Call it a matter of good faith gone bad.
As expected, an Ill-advised zoning action James City's supervisors took nearly a year ago is coming back to haunt the county.
As Gazette reporter Cortney Langley wrote last week, the U.S. Department of Justice is investigating James City's zoning and land use practices in the wake of a vote that denied a Newport News church the ability to expand in Grove. There's little question that the county re-wrote its ordinance to exclude the church's plans, even though the use was allowed under the existing ordinance.
In short, James City made a mistake, several officials admitted as much, yet elected leaders still refused to play by the established rules.
The 40-acre parcel on which Peninsula Pentecostal Church wanted to build was across the road from Green Mount Industrial Park. It's nearest neighbor? Another church.

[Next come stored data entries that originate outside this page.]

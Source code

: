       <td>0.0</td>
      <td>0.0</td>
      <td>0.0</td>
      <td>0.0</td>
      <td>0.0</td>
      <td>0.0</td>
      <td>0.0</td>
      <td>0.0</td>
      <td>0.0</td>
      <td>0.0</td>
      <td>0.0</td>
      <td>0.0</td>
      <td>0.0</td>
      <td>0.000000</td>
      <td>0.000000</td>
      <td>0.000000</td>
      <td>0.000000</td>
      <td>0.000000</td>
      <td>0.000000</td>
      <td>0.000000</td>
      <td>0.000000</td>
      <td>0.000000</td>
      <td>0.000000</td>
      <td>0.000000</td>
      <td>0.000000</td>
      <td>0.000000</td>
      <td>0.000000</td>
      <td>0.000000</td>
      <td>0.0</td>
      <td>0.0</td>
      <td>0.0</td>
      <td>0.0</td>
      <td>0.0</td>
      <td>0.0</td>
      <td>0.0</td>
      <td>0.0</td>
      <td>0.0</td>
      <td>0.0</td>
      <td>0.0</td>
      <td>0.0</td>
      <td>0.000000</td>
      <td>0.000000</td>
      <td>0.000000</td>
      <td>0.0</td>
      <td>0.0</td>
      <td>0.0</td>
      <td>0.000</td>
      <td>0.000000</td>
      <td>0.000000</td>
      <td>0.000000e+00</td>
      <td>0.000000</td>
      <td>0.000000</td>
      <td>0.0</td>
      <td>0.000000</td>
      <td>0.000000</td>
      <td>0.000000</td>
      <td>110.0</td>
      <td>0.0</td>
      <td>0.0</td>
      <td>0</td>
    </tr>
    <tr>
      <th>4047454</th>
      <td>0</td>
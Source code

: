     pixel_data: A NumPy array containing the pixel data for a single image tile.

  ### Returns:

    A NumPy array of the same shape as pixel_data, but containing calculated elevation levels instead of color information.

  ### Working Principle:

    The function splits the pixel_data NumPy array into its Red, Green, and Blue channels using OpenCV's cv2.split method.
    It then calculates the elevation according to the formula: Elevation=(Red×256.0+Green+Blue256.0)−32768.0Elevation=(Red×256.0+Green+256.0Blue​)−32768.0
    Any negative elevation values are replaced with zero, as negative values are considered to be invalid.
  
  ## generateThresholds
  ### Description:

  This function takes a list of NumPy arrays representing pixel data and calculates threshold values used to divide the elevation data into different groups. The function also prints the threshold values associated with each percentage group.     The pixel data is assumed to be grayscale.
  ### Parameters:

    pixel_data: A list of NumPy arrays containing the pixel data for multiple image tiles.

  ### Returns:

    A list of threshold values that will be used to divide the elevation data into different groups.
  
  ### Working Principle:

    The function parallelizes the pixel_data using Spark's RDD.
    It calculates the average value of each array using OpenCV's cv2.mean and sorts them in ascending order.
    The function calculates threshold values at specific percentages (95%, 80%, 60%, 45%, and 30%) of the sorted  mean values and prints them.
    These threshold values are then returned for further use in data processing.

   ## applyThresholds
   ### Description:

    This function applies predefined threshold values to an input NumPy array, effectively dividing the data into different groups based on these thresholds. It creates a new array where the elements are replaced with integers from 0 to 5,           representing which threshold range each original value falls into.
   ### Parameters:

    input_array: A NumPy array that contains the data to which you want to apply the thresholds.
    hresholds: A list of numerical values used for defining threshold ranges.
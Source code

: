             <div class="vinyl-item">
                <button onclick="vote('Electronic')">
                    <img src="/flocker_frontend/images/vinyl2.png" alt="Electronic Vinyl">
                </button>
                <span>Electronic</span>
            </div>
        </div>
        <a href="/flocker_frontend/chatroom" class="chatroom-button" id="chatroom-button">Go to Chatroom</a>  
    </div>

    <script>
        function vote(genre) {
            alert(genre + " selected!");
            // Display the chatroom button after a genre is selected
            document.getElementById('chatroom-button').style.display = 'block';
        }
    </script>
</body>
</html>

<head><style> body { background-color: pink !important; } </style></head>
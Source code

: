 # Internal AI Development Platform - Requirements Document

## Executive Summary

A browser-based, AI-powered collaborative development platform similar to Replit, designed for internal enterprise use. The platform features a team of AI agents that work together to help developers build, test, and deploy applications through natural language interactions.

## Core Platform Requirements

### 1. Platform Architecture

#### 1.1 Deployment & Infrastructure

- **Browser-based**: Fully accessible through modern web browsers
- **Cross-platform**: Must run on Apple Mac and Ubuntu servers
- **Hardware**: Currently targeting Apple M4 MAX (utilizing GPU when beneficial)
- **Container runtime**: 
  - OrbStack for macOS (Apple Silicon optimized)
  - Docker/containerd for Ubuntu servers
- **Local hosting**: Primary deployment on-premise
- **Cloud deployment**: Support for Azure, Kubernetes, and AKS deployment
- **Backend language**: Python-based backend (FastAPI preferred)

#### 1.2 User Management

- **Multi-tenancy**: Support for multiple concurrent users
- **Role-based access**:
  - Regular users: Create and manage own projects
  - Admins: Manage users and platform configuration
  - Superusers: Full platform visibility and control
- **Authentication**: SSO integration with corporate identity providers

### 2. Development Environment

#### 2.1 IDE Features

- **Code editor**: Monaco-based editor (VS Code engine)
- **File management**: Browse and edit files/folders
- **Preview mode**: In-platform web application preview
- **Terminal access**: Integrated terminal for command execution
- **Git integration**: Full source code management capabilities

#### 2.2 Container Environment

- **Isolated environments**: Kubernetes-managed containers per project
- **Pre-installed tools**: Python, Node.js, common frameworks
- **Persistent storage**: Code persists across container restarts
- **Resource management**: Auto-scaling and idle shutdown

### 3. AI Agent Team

Plans for the church were three years in the making, and only after consulting with James City planning officials in April 2013 did the congregation enter into a contract to buy the land. Meanwhile, James City discovered it had left a gap in its ordinances that would allow the church to build on land meant for industry, and quietly worked to close the loophole.
Two months later Tim Trant, the attorney for the church, confronted the Planning Commission. He said no one from the county contacted him about proposed changes.
"I have never been... more outraged at, and with a client more aggrieved by, the actions of a municipal staff than I am tonight. What happened relative to these ordinance changes as they impact and relate to the interactions my client has had with the staff are nothing short of nefarious and unconscionable."
The county argued that the changes weren't meant to thwart the church, instead aimed a correcting an error made a year earlier. If timing is everything, the county's timing couldn't have been worse.
The Planning Commission did the right thing a month after Trant's complaint, voting to recommend allowing churches as a matter of right on land zoned for industrial use.
As Langley reported, commission member Robin Bledsoe said the mistakes in the ordinance should have been apparent when church representatives spoke with planners. Michael Maddocks, also on the Planning Commission, said he was concerned with the county's lack of communication with the church. "It's wrong," he said at the meeting.
Problem is, the county saw that land as a potential revenue producer. Churches, by ordinance, are exempt from local taxes.
Former county administrator Bob Middaugh, along with the county's Office of Economic Development, lobbied to keep the land for industrial use though, as supervisor Jim Kennedy would later point out, "I haven't exactly seen a rush on industrial property in the last 30 years."
In voting against the changes last August, Kennedy added, "I understand that mistakes can be made, we've all made some. But I think we have to make the church whole. We have to do no harm."
The Department of Justice investigation centers on the Religious Land Use and Institutionalized Persons Act of 2000, which prohibits land use regulation that, among other things, "treats a religious assembly on less than equal terms with nonreligious assemblies or institutions."
For now, the investigation is exploratory. The DOJ has asked for copies of James City's zoning ordinances present and past going back a decade. Beyond that, it wants every document and correspondence dealing with the Peninsula Pentecostal case. It also wants the videos of meetings, which will show that the supervisors voting for the changes likely knew understood they were committing a zoning version of a bait and switch.
The simple solution would've been to rezone the 40 acres bought by Peninsula Pentecostal to a use that allows the church to build there. While James City wouldn't collect tax revenues, it's likely church members would visit area restaurants, stores or gas stations while in the area. That's money coming in to James City, rather than money going out to defend a defenseless decision.